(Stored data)
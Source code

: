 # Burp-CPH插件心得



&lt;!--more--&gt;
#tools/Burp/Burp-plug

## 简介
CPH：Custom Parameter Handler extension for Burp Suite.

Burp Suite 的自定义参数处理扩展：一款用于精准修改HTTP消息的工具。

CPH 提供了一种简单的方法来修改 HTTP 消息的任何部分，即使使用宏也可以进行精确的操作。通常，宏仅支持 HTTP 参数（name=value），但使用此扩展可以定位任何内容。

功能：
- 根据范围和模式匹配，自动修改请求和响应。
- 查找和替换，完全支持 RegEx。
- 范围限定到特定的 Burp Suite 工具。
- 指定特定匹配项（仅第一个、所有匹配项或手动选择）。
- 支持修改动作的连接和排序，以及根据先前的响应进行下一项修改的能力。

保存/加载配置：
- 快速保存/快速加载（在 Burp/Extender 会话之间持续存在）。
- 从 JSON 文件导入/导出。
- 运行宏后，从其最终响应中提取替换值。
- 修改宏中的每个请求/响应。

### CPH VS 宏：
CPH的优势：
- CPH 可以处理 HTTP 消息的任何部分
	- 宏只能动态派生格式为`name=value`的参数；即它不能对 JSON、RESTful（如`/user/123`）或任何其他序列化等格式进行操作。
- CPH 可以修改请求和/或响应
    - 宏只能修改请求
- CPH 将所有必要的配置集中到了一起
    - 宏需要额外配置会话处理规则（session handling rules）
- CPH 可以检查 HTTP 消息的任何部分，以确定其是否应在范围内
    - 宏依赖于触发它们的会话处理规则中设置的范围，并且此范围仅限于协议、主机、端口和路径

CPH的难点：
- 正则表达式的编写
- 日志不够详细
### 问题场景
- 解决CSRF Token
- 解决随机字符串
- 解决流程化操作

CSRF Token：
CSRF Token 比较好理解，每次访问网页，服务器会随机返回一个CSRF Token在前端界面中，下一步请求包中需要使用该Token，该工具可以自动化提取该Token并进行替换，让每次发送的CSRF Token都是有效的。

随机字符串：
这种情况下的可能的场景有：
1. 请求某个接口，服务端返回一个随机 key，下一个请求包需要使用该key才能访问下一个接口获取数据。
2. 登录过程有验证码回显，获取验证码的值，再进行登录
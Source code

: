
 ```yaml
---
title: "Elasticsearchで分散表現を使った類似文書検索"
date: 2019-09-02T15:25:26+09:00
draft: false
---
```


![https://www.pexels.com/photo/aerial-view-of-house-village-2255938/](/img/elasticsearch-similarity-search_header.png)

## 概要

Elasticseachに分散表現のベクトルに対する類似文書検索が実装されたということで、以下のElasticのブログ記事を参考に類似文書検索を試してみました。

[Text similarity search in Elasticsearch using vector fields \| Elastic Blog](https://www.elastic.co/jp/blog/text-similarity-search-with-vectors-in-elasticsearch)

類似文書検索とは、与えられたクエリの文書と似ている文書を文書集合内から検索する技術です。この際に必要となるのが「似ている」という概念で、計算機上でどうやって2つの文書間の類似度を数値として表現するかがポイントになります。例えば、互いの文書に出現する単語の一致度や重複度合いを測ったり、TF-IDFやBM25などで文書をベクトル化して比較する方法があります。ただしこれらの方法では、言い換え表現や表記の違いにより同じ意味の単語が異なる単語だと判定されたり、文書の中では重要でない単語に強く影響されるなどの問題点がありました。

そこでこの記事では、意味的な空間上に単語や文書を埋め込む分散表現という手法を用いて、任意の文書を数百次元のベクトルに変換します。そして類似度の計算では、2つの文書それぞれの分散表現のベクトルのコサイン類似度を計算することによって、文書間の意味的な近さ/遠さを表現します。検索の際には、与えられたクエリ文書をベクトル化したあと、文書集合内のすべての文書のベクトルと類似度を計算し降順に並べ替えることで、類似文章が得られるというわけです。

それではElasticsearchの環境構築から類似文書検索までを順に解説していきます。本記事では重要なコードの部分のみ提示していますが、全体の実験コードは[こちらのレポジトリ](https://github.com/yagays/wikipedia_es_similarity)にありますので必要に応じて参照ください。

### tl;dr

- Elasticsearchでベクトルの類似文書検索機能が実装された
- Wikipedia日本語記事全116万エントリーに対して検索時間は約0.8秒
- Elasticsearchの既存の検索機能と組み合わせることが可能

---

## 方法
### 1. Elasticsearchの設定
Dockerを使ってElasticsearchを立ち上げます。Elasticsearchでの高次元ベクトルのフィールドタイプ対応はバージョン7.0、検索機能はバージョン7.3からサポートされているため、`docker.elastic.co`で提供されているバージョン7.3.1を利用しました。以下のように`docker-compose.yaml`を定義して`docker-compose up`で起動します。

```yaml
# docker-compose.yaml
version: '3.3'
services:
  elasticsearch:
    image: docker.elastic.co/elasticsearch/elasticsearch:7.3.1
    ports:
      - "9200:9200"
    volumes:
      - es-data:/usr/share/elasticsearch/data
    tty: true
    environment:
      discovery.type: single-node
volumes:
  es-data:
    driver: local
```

▶ _Action item_
From the first line above through the line that contains "Elasticseachに分", quote each line exactly. Output nothing more.

▶ _Exercise output_
Source code

: # Burp-CPH插件心得



&lt;!--more--&gt;
#tools/Burp/Burp-plug

## 简介
CPH：Custom Parameter Handler extension for Burp Suite.

Burp Suite 的自定义参数处理扩展：一款用于精准修改HTTP消息的工具。

CPH 提供了一种简单的方法来修改 HTTP 消息的任何部分，即使使用宏也可以进行精确的操作。通常，宏仅支持 HTTP 参数（name=value），但使用此扩展可以定位任何内容。

功能：
- 根据范围和模式匹配，自动修改请求和响应。
- 查找和替换，完全支持 RegEx。
- 范围限定到特定的 Burp Suite 工具。
- 指定特定匹配项（仅第一个、所有匹配项或手动选择）。
- 支持修改动作的连接和排序，以及根据先前的响应进行下一项修改的能力。

保存/加载配置：
- 快速保存/快速加载（在 Burp/Extender 会话之间持续存在）。
- 从 JSON 文件导入/导出。
- 运行宏后，从其最终响应中提取替换值。
- 修改宏中的每个请求/响应。

### CPH VS 宏：
CPH的优势：
- CPH 可以处理 HTTP 消息的任何部分
	- 宏只能动态派生格式为`name=value`的参数；即它不能对 JSON、RESTful（如`/user/123`）或任何其他序列化等格式进行操作。
- CPH 可以修改请求和/或响应
    - 宏只能修改请求
- CPH 将所有必要的配置集中到了一起
    - 宏需要额外配置会话处理规则（session handling rules）
- CPH 可以检查 HTTP 消息的任何部分，以确定其是否应在范围内
    - 宏依赖于触发它们的会话处理规则中设置的范围，并且此范围仅限于协议、主机、端口和路径

CPH的难点：
- 正则表达式的编写
- 日志不够详细
### 问题场景
- 解决CSRF Token
- 解决随机字符串
- 解决流程化操作

CSRF Token：
CSRF Token 比较好理解，每次访问网页，服务器会随机返回一个CSRF Token在前端界面中，下一步请求包中需要使用该Token，该工具可以自动化提取该Token并进行替换，让每次发送的CSRF Token都是有效的。

随机字符串：
这种情况下的可能的场景有：
1. 请求某个接口，服务端返回一个随机 key，下一个请求包需要使用该key才能访问下一个接口获取数据。
2. 登录过程有验证码回显，获取验证码的值，再进行登录
Source code

:
 ```yaml
---
title: "Elasticsearchで分散表現を使った類似文書検索"
date: 2019-09-02T15:25:26+09:00
draft: false
---
```


![https://www.pexels.com/photo/aerial-view-of-house-village-2255938/](/img/elasticsearch-similarity-search_header.png)

## 概要

Elasticseachに分散表現のベクトルに対する類似文書検索が実装されたということで、以下のElasticのブログ記事を参考に類似文書検索を試してみました。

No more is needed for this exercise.